• Medientyp: E-Artikel
  • Titel: ORR in Non-Aqueous Solvent for Li-Air Batteries: The Influence of Doped MnO2-Nanoelectrocatalyst
  • Beteiligte: Pargoletti, Eleonora; Salvi, Annalisa; Giordana, Alessia; Cerrato, Giuseppina; Longhi, Mariangela; Minguzzi, Alessandro; Cappelletti, Giuseppe; Vertova, Alberto
  • Erschienen: MDPI AG, 2020
  • Erschienen in: Nanomaterials, 10 (2020) 9, Seite 1735
  • Sprache: Englisch
  • DOI: 10.3390/nano10091735
  • ISSN: 2079-4991
  • Entstehung:
  • Anmerkungen:
  • Beschreibung: One of the major drawbacks in Lithium-air batteries is the sluggish kinetics of the oxygen reduction reaction (ORR).
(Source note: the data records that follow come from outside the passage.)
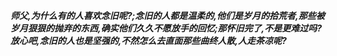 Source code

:***师父,为什么有的人喜欢念旧呢?;念旧的人都是温柔的,他们是岁月的拾荒者,那些被岁月狠狠的抛弃的东西,确实他们久久不愿放手的回忆;那怀旧完了,不是更难过吗?放心吧,念旧的人也是坚强的,不然怎么去直面那些曲终人散,人走茶凉呢?*** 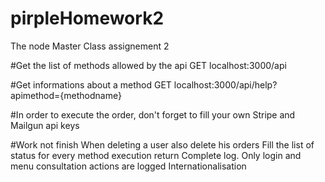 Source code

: # pirpleHomework2
The node Master Class assignement 2

#Get the list of methods allowed by the api
GET localhost:3000/api

#Get informations about a method
GET localhost:3000/api/help?apimethod={methodname}

#In order to execute the order, don't forget to fill your own Stripe and Mailgun api keys

#Work not finish
	When deleting a user also delete his orders
	Fill the list of status for every method execution return
	Complete log. Only login and menu consultation actions are logged
	Internationalisation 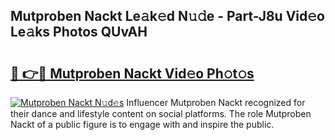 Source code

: ## Mutproben Nackt Le𝚊k𝚎d N𝚞𝚍e - Part-J8u Vid𝚎o Le𝚊ks Photos QUvAH

# <h2><a href="http://fb6t5h.evod.top/?m=Mutproben+Nackt">🔗 👉🔴 Mutproben Nackt Vid𝚎o Ph𝚘t𝚘s</a></h2>

[![Mutproben Nackt N𝚞d𝚎s](https://i.imgur.com/8V9OHl7.gif)](http://fb6t5h.evod.top/?m=Mutproben+Nackt)
Influencer Mutproben Nackt recognized for their dance and lifestyle content on social platforms. The role Mutproben Nackt of a public figure is to engage with and inspire the public. 
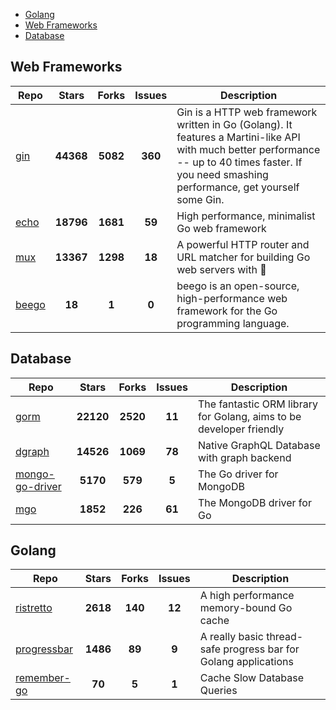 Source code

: 
- [Golang](#golang)
- [Web Frameworks](#web-frameworks)
- [Database](#database)

## Web Frameworks

| Repo | Stars  | Forks  | Issues | Description |
| ---- | :----: | :----: | :----: | ----------- |
| [gin](https://github.com/gin-gonic/gin) | **44368** | **5082** | **360** | Gin is a HTTP web framework written in Go (Golang). It features a Martini-like API with much better performance -- up to 40 times faster. If you need smashing performance, get yourself some Gin. |
| [echo](https://github.com/labstack/echo) | **18796** | **1681** | **59** | High performance, minimalist Go web framework |
| [mux](https://github.com/gorilla/mux) | **13367** | **1298** | **18** | A powerful HTTP router and URL matcher for building Go web servers with 🦍 |
| [beego](https://github.com/astaxie/beego) | **18** | **1** | **0** | beego is an open-source, high-performance web framework for the Go programming language. |

## Database

| Repo | Stars  | Forks  | Issues | Description |
| ---- | :----: | :----: | :----: | ----------- |
| [gorm](https://github.com/go-gorm/gorm) | **22120** | **2520** | **11** | The fantastic ORM library for Golang, aims to be developer friendly |
| [dgraph](https://github.com/dgraph-io/dgraph) | **14526** | **1069** | **78** | Native GraphQL Database with graph backend |
| [mongo-go-driver](https://github.com/mongodb/mongo-go-driver) | **5170** | **579** | **5** | The Go driver for MongoDB |
| [mgo](https://github.com/globalsign/mgo) | **1852** | **226** | **61** | The MongoDB driver for Go |

## Golang

| Repo | Stars  | Forks  | Issues | Description |
| ---- | :----: | :----: | :----: | ----------- |
| [ristretto](https://github.com/dgraph-io/ristretto) | **2618** | **140** | **12** | A high performance memory-bound Go cache |
| [progressbar](https://github.com/schollz/progressbar) | **1486** | **89** | **9** | A really basic thread-safe progress bar for Golang applications |
| [remember-go](https://github.com/rocketlaunchr/remember-go) | **70** | **5** | **1** | Cache Slow Database Queries |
In this context, better performances can be achieved by adopting a suitable electrocatalyst, such as MnO2. Herein, we tried to design nano-MnO2 tuning the final ORR electroactivity by tailoring the doping agent (Co or Fe) and its content (2% or 5% molar ratios). Staircase-linear sweep voltammetries (S-LSV) were performed to investigate the nanopowders electrocatalytic behavior in organic solvent (propylene carbonate, PC and 0.15 M LiNO3 as electrolyte). Two percent Co-doped MnO2 revealed to be the best-performing sample in terms of ORR onset shift (of ~130 mV with respect to bare glassy carbon electrode), due to its great lattice defectivity and presence of the highly electroactive γ polymorph (by X-ray diffraction analyses, XRPD and infrared spectroscopy, FTIR). 5% Co together with 2% Fe could also be promising, since they exhibited fewer diffusive limitations, mainly due to their peculiar pore distribution (by Brunauer–Emmett-Teller, BET) that disfavored the cathode clogging. Particularly, a too-high Fe content led to iron segregation (by energy dispersive X-ray spectroscopy, EDX, X-ray photoelectron spectroscopy, XPS and FTIR) provoking a decrease of the electroactive sites, with negative consequences for the ORR.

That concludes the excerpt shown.